Since Jane’s death ten years ago, that consensus has come under mounting, if fragmented, fire, as evidenced by the 2016 U.S. presidential election. Across the political spectrum, growing “knowledge-based” elite coastal cities face heartland resentment, while those still ensconced in manufacturing and agricultural economies, grounded by Jane’s “dull” little cities, adhere ever more fervently to local cultures of production. Meanwhile, social media—the product of today’s economic innovations—has had the effect of disrupting the cross-class sociability that Jane took for granted, from the pedestrians passing each other while staring at smartphone screens to the echo-chamber quality of separate bubbles of news consumption.
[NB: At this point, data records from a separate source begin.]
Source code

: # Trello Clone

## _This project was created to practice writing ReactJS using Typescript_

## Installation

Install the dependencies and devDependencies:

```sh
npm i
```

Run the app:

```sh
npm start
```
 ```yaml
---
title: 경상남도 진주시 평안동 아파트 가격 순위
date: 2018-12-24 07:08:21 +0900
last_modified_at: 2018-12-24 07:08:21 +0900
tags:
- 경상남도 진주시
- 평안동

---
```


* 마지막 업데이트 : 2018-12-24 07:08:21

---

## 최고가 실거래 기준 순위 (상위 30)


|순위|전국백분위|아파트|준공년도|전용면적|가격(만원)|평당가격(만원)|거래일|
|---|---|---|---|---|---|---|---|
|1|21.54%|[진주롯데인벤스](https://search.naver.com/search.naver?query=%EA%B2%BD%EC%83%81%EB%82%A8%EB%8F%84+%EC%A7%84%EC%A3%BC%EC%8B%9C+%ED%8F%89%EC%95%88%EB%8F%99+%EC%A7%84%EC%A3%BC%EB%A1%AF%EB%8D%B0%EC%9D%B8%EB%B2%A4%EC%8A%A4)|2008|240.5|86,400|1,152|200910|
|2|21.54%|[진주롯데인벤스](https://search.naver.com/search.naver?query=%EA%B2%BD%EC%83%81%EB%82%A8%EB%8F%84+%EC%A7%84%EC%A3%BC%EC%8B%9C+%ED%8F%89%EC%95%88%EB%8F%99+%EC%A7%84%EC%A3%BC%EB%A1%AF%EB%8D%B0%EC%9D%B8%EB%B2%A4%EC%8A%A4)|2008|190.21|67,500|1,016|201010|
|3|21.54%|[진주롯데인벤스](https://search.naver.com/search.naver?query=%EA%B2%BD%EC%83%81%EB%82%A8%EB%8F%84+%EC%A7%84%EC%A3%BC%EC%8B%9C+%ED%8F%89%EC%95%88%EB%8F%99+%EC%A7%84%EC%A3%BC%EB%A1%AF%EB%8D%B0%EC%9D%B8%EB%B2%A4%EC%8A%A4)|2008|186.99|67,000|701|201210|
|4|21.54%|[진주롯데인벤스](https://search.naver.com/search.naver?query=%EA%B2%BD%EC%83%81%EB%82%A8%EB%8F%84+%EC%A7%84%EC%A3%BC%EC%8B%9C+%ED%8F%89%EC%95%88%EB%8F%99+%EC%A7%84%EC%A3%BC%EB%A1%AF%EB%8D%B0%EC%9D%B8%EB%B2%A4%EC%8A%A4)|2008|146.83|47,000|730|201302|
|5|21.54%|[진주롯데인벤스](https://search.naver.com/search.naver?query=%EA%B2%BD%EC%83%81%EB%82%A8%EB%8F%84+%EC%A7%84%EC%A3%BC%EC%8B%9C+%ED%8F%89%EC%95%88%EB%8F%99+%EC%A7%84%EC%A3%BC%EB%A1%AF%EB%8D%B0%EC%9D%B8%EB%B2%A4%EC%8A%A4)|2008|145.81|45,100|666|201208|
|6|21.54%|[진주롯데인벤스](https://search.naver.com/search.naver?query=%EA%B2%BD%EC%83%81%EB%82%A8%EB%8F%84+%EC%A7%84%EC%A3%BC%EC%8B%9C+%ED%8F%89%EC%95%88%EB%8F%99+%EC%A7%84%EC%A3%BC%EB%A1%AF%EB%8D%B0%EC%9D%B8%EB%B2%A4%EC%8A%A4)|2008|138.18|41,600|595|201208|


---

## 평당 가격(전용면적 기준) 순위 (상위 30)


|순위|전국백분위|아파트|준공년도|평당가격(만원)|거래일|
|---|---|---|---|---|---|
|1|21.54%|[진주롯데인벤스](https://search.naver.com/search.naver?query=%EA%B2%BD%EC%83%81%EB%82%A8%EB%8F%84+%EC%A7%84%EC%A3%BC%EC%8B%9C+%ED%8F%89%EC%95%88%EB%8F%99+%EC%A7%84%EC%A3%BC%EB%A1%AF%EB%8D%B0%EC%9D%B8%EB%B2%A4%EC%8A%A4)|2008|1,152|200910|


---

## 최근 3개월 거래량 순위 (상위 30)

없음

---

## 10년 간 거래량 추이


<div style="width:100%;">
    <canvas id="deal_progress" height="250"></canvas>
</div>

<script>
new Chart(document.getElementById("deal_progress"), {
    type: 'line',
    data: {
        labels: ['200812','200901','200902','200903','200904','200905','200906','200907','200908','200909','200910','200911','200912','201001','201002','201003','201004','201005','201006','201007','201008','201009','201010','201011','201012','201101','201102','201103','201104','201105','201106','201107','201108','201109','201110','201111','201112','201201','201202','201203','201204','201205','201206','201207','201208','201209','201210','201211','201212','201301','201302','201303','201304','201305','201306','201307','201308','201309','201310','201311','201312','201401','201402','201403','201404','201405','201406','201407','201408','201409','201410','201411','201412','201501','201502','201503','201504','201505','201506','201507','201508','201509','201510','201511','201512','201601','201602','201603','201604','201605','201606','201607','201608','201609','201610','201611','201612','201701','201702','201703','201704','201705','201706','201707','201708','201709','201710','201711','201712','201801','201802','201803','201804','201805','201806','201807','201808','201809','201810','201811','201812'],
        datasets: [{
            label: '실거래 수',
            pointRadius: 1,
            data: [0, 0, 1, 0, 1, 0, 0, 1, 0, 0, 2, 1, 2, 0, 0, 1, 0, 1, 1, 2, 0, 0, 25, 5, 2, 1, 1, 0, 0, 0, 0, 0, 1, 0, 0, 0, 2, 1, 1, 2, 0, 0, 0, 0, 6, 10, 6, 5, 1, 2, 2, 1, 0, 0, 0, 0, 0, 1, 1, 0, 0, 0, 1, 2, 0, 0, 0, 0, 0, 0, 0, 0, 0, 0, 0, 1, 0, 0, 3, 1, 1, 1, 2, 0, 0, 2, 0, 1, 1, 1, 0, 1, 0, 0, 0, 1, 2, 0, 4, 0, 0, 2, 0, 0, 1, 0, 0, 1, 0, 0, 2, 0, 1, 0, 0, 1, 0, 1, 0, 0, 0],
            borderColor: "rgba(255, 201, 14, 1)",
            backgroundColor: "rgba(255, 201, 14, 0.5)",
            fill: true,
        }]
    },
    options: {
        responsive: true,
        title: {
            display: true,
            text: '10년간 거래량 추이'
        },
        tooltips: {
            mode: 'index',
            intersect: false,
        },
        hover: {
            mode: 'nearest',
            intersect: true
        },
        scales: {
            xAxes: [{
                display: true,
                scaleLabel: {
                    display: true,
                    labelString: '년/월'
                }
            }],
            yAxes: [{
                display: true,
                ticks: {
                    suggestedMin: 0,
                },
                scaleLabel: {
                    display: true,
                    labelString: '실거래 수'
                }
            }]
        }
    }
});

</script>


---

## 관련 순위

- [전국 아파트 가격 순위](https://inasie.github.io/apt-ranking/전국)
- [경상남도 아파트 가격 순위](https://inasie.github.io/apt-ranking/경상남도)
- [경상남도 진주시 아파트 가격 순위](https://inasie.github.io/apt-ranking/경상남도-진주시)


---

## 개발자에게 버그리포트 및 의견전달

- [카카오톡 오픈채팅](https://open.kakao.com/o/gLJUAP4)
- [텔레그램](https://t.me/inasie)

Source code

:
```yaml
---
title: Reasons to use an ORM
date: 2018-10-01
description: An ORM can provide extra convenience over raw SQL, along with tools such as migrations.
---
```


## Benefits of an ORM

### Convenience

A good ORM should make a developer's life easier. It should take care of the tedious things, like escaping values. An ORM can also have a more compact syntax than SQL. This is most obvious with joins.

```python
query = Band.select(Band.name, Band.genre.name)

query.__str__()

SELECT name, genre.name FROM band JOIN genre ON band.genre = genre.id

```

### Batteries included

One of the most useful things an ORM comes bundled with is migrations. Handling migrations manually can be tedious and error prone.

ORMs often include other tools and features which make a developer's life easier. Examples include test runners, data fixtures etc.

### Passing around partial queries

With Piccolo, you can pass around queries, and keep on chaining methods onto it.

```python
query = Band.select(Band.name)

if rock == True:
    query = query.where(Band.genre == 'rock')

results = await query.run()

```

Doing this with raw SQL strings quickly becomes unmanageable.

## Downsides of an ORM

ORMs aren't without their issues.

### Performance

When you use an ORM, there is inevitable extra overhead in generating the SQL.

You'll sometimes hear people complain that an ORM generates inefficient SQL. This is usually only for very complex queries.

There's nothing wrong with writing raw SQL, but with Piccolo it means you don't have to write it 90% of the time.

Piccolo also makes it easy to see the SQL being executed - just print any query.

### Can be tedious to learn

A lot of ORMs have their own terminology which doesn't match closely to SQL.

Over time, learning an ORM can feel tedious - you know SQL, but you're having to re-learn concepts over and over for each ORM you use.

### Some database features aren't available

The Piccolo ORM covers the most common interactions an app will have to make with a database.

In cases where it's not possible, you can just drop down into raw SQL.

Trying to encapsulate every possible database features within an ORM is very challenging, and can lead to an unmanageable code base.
All of which raises the question, How do cities work now? Or rather, Can countries across the world thrive without tempering the new ideas generated by great cities with the steadfast productive ethos of the hinterland? In her final book, Dark Age Ahead (2004), Jane brooded over the possibility that North America had entered a period of long-term cultural stagnation and coarsening, as a variety of “stabilizing forces,” from family and community to professional integrity and government attentiveness to local conditions, seemed to be disintegrating. Were Jane’s attention fixed on her hometown of Scranton today, in view of recent disruptions both digital and economic, she might well have seen its potential through new eyes.